> EXERCISE AIM
Your answer should be one number: the count of lines in these entries that hold the word "skalar".

> DATA RECORDS
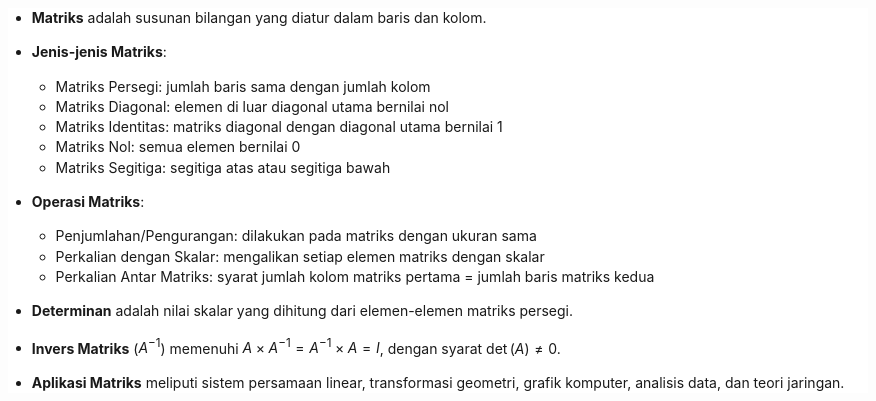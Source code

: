 - **Matriks** adalah susunan bilangan yang diatur dalam baris dan kolom.
- **Jenis-jenis Matriks**:
  - Matriks Persegi: jumlah baris sama dengan jumlah kolom
  - Matriks Diagonal: elemen di luar diagonal utama bernilai nol
  - Matriks Identitas: matriks diagonal dengan diagonal utama bernilai 1
  - Matriks Nol: semua elemen bernilai 0
  - Matriks Segitiga: segitiga atas atau segitiga bawah

- **Operasi Matriks**:
  - Penjumlahan/Pengurangan: dilakukan pada matriks dengan ukuran sama
  - Perkalian dengan Skalar: mengalikan setiap elemen matriks dengan skalar
  - Perkalian Antar Matriks: syarat jumlah kolom matriks pertama = jumlah baris matriks kedua

- **Determinan** adalah nilai skalar yang dihitung dari elemen-elemen matriks persegi.

- **Invers Matriks** ($A^{-1}$) memenuhi $A \times A^{-1} = A^{-1} \times A = I$, dengan syarat $\det(A) \neq 0$.

- **Aplikasi Matriks** meliputi sistem persamaan linear, transformasi geometri, grafik komputer, analisis data, dan teori jaringan.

> ANSWER AREA
2